**What you will do**
From the data, copy out every line in which the word "세대원으로" appears.

**Exercise materials**
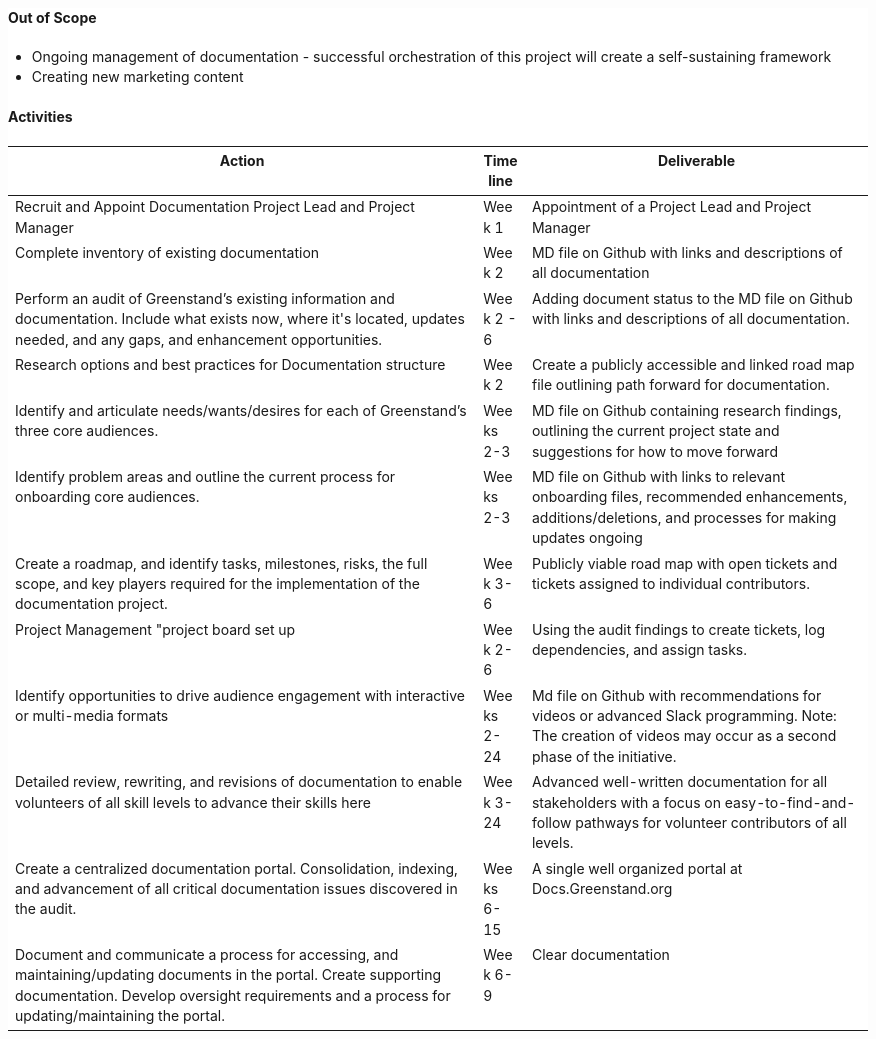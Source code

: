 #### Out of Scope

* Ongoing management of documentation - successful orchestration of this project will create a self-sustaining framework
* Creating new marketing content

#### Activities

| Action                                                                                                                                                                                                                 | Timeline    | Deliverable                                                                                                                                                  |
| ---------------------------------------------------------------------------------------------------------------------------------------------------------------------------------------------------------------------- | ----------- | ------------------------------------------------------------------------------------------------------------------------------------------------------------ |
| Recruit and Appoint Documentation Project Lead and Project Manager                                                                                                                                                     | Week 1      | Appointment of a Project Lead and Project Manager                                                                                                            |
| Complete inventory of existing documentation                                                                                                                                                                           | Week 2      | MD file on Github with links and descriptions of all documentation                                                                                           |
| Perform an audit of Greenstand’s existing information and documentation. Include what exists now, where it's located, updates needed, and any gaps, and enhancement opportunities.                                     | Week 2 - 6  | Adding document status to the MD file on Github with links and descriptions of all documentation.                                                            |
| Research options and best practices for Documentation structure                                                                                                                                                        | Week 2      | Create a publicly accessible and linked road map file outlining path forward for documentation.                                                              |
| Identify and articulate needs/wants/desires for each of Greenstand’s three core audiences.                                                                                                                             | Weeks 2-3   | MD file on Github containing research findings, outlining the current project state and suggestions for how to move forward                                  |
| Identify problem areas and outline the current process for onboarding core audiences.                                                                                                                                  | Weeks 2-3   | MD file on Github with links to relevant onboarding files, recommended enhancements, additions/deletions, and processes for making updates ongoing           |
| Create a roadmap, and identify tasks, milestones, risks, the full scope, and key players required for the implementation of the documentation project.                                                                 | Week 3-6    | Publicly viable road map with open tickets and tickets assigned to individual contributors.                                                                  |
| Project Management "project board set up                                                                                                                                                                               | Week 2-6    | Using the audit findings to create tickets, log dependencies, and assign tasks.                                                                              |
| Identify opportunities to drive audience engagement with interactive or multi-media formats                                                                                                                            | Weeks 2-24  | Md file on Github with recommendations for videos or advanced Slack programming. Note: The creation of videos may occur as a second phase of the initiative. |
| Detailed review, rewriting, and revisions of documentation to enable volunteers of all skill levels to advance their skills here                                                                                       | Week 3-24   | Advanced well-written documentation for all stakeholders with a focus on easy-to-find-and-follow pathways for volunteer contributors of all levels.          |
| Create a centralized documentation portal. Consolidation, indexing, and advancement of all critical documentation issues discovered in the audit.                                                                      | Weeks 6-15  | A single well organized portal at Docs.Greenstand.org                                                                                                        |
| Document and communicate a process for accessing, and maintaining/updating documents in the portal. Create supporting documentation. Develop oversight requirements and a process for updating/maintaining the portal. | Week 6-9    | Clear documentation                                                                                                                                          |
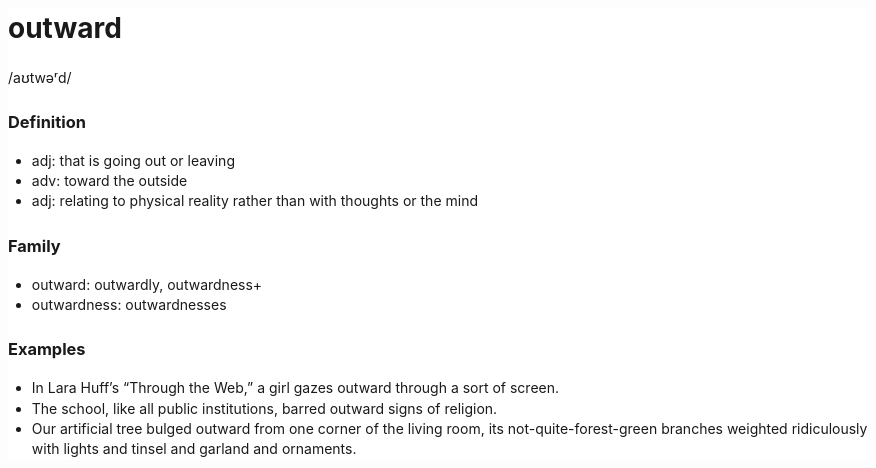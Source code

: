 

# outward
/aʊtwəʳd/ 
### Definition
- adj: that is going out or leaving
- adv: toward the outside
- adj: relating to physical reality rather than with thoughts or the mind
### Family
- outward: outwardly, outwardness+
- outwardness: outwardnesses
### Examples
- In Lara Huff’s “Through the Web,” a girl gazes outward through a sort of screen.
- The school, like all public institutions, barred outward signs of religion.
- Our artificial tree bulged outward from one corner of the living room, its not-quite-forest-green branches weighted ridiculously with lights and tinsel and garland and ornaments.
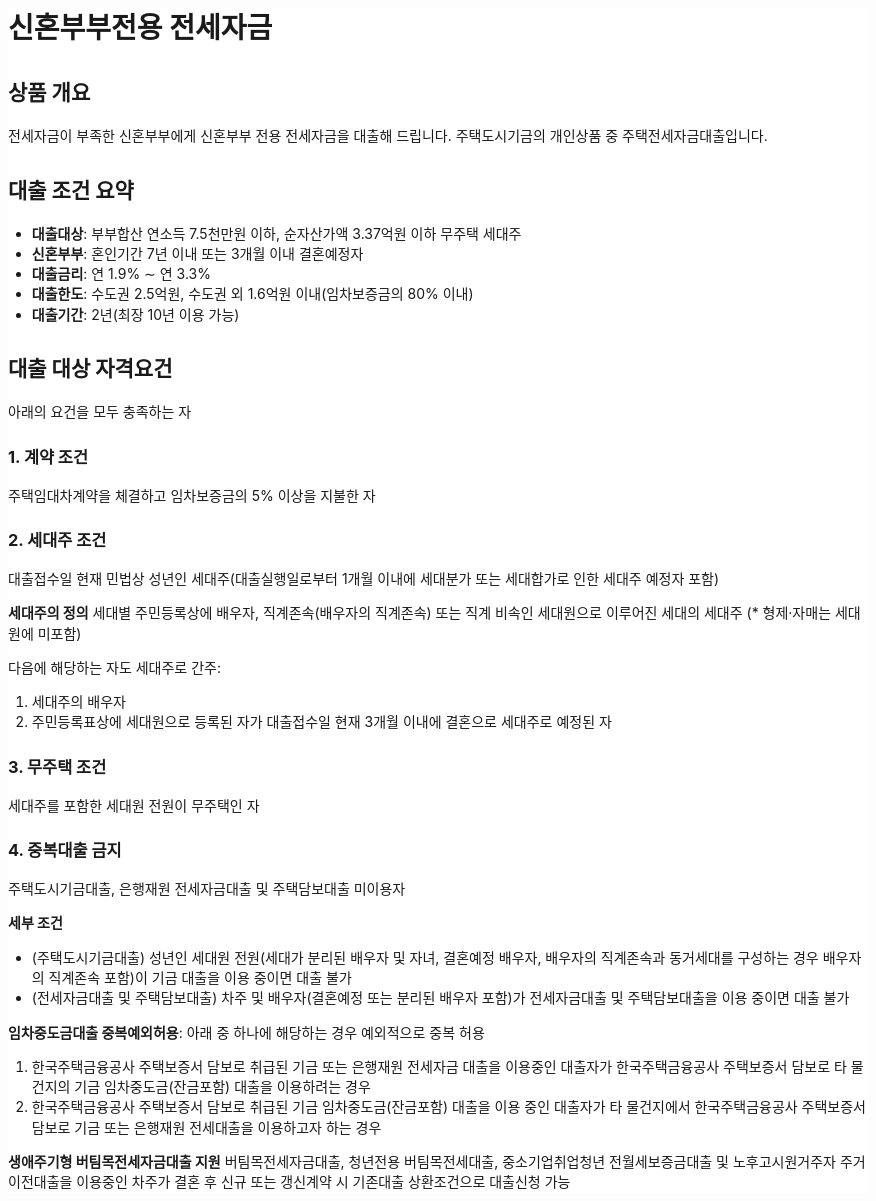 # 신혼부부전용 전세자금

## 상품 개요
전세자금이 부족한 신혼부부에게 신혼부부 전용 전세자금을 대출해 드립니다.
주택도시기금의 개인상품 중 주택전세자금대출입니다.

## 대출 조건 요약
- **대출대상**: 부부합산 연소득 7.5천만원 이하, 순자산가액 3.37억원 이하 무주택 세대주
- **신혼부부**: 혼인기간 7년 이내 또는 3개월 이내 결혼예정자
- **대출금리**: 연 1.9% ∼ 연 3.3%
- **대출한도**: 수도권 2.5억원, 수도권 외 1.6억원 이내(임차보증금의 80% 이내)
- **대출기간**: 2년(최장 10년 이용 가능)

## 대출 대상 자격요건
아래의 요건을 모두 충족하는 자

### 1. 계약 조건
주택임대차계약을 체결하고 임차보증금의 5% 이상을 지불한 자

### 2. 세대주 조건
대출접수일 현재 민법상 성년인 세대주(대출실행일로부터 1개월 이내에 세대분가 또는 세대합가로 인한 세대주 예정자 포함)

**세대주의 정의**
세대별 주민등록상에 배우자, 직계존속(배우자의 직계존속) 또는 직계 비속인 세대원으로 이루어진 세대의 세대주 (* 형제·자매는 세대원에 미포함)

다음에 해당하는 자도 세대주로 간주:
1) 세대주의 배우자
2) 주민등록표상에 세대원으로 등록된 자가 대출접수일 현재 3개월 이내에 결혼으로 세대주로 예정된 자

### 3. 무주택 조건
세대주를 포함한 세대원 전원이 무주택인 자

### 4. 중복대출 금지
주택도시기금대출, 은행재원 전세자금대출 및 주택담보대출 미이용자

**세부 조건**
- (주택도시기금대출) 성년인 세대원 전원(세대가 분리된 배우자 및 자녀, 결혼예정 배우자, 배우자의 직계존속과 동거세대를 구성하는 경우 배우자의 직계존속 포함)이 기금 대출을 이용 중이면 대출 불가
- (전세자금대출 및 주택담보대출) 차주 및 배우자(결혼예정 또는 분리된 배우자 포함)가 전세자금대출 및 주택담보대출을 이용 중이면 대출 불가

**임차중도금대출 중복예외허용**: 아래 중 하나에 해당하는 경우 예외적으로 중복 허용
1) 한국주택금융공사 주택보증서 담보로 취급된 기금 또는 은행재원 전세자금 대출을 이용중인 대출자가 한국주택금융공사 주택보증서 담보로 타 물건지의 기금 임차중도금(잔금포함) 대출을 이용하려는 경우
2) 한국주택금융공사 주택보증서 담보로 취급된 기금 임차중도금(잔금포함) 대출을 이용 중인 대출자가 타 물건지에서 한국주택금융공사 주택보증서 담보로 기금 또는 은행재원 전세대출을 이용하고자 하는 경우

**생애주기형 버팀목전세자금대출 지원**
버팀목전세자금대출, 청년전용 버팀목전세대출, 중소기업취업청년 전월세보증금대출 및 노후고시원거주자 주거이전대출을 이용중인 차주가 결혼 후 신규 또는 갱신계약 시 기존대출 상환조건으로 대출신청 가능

**Answer space**
세대별 주민등록상에 배우자, 직계존속(배우자의 직계존속) 또는 직계 비속인 세대원으로 이루어진 세대의 세대주 (* 형제·자매는 세대원에 미포함)
2) 주민등록표상에 세대원으로 등록된 자가 대출접수일 현재 3개월 이내에 결혼으로 세대주로 예정된 자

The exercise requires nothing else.